Today I gave the New Weber Kettle and Slow N Sear a whirl with some Baby Backs. Followed the recipe for The Last Meal Ribs. They came out great but, as usual, I have some questions.


These are the ribs before the cook. I pulled off the silver skin but I wonder, did I get it all? If you look at the two ribs to the far right, the knife ran along the bone and removed everything but when I pulled the skin off, a layer was left on the bone. the question is did I get it all or do I need to be more persistent in my removal?
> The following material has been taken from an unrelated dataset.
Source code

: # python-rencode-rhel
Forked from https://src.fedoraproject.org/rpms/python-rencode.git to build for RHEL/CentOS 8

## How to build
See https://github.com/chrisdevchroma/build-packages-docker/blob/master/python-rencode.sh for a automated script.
These are the ribs before they came off and with the first few sliced off. The judge said I did well and she would be happy for me to try these again sometime so it was a very good cook from a results standpoint. The kettle & SNS gave me fits. This is my second cook with the SNS and the temperatures were all over the map. Up to 235 and down to 215. I could not seem to get it set to cook without me adjusting here or there. Is this normal? In the end, it was a success but required a lot more attention than I thought is should.
Anybody have any thoughts on this?
These are the ribs before the cook. I pulled off the silver skin but I wonder, did I get it all? If you look at the two ribs to the far right, the knife ran along the bone and removed everything but when I pulled the skin off, a layer was left on the bone. the question is did I get it all or do I need to be more persistent in my removal?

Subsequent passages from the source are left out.